Saved data entries:
◆ ◆ ◆ ◆

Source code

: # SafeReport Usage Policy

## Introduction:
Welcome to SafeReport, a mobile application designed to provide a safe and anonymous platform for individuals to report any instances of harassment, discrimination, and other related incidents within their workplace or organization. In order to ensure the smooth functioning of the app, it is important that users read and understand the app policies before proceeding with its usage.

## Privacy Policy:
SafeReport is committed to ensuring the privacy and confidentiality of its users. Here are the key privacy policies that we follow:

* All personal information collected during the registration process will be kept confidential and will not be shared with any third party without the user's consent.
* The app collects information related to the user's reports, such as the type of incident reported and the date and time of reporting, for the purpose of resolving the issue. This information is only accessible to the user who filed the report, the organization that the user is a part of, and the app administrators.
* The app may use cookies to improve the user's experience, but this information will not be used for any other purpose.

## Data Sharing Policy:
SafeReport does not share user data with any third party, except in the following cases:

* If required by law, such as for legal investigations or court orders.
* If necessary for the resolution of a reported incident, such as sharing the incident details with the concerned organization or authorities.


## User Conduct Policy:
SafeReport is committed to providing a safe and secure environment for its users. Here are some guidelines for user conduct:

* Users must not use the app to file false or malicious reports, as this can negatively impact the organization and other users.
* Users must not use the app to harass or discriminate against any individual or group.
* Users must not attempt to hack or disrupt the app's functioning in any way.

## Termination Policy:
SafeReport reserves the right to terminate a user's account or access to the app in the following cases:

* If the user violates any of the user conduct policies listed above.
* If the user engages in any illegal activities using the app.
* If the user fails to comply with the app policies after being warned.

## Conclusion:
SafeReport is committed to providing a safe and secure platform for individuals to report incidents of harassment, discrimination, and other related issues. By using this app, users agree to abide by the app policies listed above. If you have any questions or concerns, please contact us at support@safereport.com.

◆ ◆ ◆ ◆

* _What you will do_
Transcribe the data word for word.

* _Result of this task_
Source code

: # SafeReport Usage Policy

## Introduction:
Welcome to SafeReport, a mobile application designed to provide a safe and anonymous platform for individuals to report any instances of harassment, discrimination, and other related incidents within their workplace or organization. In order to ensure the smooth functioning of the app, it is important that users read and understand the app policies before proceeding with its usage.

## Privacy Policy:
SafeReport is committed to ensuring the privacy and confidentiality of its users. Here are the key privacy policies that we follow:

* All personal information collected during the registration process will be kept confidential and will not be shared with any third party without the user's consent.
* The app collects information related to the user's reports, such as the type of incident reported and the date and time of reporting, for the purpose of resolving the issue. This information is only accessible to the user who filed the report, the organization that the user is a part of, and the app administrators.
* The app may use cookies to improve the user's experience, but this information will not be used for any other purpose.

## Data Sharing Policy:
SafeReport does not share user data with any third party, except in the following cases:

* If required by law, such as for legal investigations or court orders.
* If necessary for the resolution of a reported incident, such as sharing the incident details with the concerned organization or authorities.


## User Conduct Policy:
SafeReport is committed to providing a safe and secure environment for its users. Here are some guidelines for user conduct:

* Users must not use the app to file false or malicious reports, as this can negatively impact the organization and other users.
* Users must not use the app to harass or discriminate against any individual or group.
* Users must not attempt to hack or disrupt the app's functioning in any way.

## Termination Policy:
SafeReport reserves the right to terminate a user's account or access to the app in the following cases:

* If the user violates any of the user conduct policies listed above.
* If the user engages in any illegal activities using the app.
* If the user fails to comply with the app policies after being warned.

## Conclusion:
SafeReport is committed to providing a safe and secure platform for individuals to report incidents of harassment, discrimination, and other related issues. By using this app, users agree to abide by the app policies listed above. If you have any questions or concerns, please contact us at support@safereport.com.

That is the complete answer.